Thinking About America!

Joan Crawford. The awkwardness of her beauty was her beauty.

If I was to say something about Joan Crawford I couldn't have said thirty or forty years ago I would say, "The awkwardness of her facial structure created an allure, a way of being in touch with something you could touch and not describe well at all, but it was a beautiful thing to look deep within and think about what dreams inside of her essence, her essential beauty of spirit!" ~ Gregory E. Woods, Keeper of Stories [Feb. 14, 2017]

James Dean.

Soon after World War II, James Dean, the image of; gave birth to a sense of isolation and alienation to a generation that eventually led to the creation of cult followings of grunge, hippies, white street gangs, violent motorcycle clubs, Gothic, and so on... It lead to a disengagement that quietly grew into terrifying acts of white on other people violence steering thousands of white boys and men in directions the government used in insidious ways. The KKK latched on to that spirit, the movement of white men darkened in blood. White men who otherwise were privileged because they were white found refuge in various groups singing Dixie wishing for the return of the old South. It hasn't abated either. It is stronger today as Klansmen, and Klan sympathizers take positions in the Trump administration this time without much concealing of intent or identity.

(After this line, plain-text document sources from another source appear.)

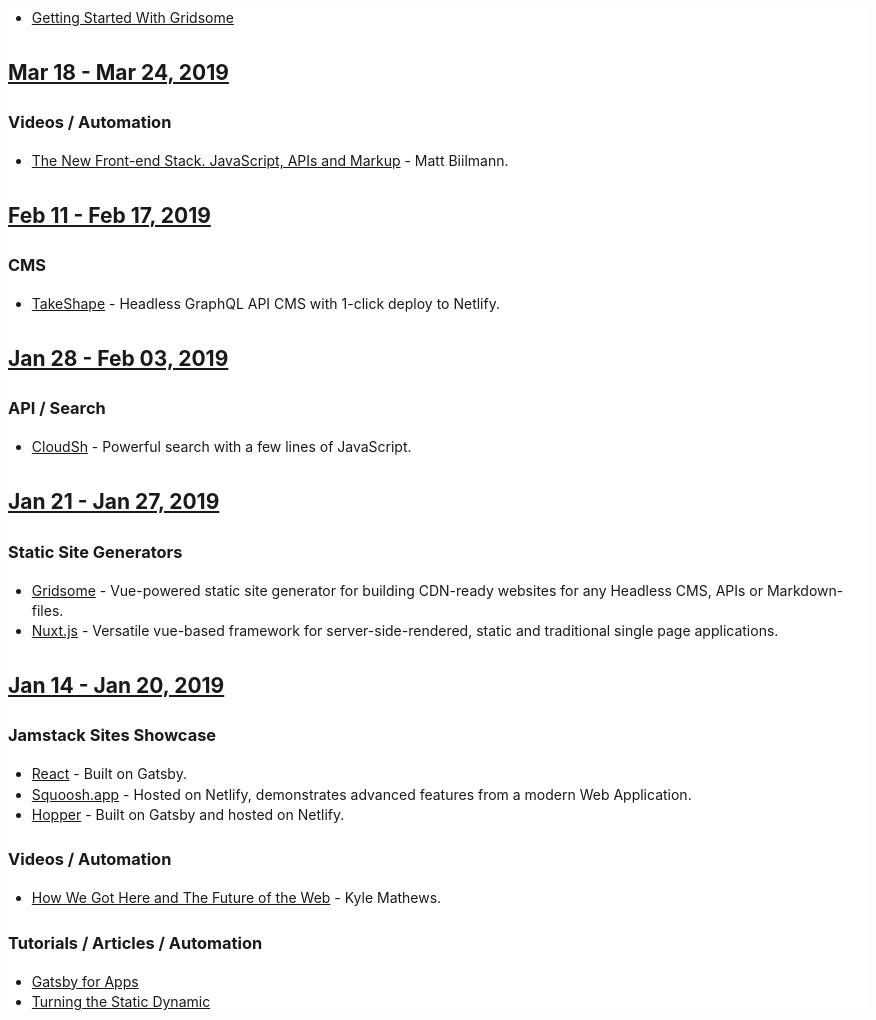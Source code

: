 *   [Getting Started With Gridsome](https://scotch.io/tutorials/getting-started-with-gridsome)

## [Mar 18 - Mar 24, 2019](/content/2019/11/README.md)

### Videos / Automation

*   [The New Front-end Stack. JavaScript, APIs and Markup](https://vimeo.com/163522126) - Matt Biilmann.

## [Feb 11 - Feb 17, 2019](/content/2019/6/README.md)

### CMS

*   [TakeShape](https://www.takeshape.io/) - Headless GraphQL API CMS with 1-click deploy to Netlify.

## [Jan 28 - Feb 03, 2019](/content/2019/4/README.md)

### API / Search

*   [CloudSh](https://cloudsh.com/) - Powerful search with a few lines of JavaScript.

## [Jan 21 - Jan 27, 2019](/content/2019/3/README.md)

### Static Site Generators

*   [Gridsome](https://gridsome.org/) - Vue-powered static site generator for building CDN-ready websites for any Headless CMS, APIs or Markdown-files.
*   [Nuxt.js](https://nuxtjs.org/) - Versatile vue-based framework for server-side-rendered, static and traditional single page applications.

## [Jan 14 - Jan 20, 2019](/content/2019/2/README.md)

### Jamstack Sites Showcase

*   [React](https://reactjs.org/) - Built on Gatsby.
*   [Squoosh.app](https://squoosh.app/) - Hosted on Netlify, demonstrates advanced features from a modern Web Application.
*   [Hopper](https://travel.hopper.com/) - Built on Gatsby and hosted on Netlify.

### Videos / Automation

*   [How We Got Here and The Future of the Web](https://www.gatsbyjs.com/gatsby-days-keynote-kyle/) - Kyle Mathews.

### Tutorials / Articles / Automation

*   [Gatsby for Apps](https://www.gatsbyjs.org/blog/2018-11-07-gatsby-for-apps/)
*   [Turning the Static Dynamic](https://www.gatsbyjs.org/blog/2018-12-17-turning-the-static-dynamic/)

James Dean. That is what he feels like. His legacy was part of what many non-white fathers had to lay out and interpret for their sons to incorporate into their adult lives. It has always been the strategies created to deal with the multiple recreations of white power that kept Black and Red people alive. Whether white Americans want to believe it, or deny the necessity of intelligent strategies we need does not matter to us. Our lives don't depend on their beliefs, or do they? If the answer is yes we need to re-evaluate our thinking, our believing, our living and our dying.

Gregory E. Woods, Keeper of Stories
Feb. 14, 2017 

Kim Novak, actress in 1958 with a Siamese cat from the film Bell, Book and Candle.
photograph by Eliot Elisofon for The LIFE Picture Collection Getty Images.

Steve McQueen and his wife, Neile, Palm Springs, 1963.
photo by John Dominis —The LIFE Picture Collection Getty Images

LIFE magazine's creator, Henry Luce's original 1936 mission statement
delineating his new venture's workmanlike method and its lofty aims.

LIFE magazine was a profound publication. It like other magazines of the eras it lived through took deep pride in its research, photographers, reporters and most important the written word's depth. One average person expressed their feelings about this type of reporting world events that touches me I'd like to share with younger people obsessed with lesser pursuits believing their depth matches what proceeded them.

Matteson Mae Emmaery Langan said, "this was my favorite magazine. period. end of story. far down the line was reader's digest before it was filled with more advertisements than writing. my grandmother, who knew I loved reading, would get me subscriptions for one for my birthday and one for xmas. I had a very happy and educated childhood. now that LIFE is owned by, you get nothing but political jibbery, and quite honestly, between what is on the news, and what you hear anywhere you go in the public and what your friends are discussing, it's more than enough. bring back the magazine that spoke through images and small quotes of words that said it all. please. this world is getting dumber, and worse as it is. don't pander to its inequities."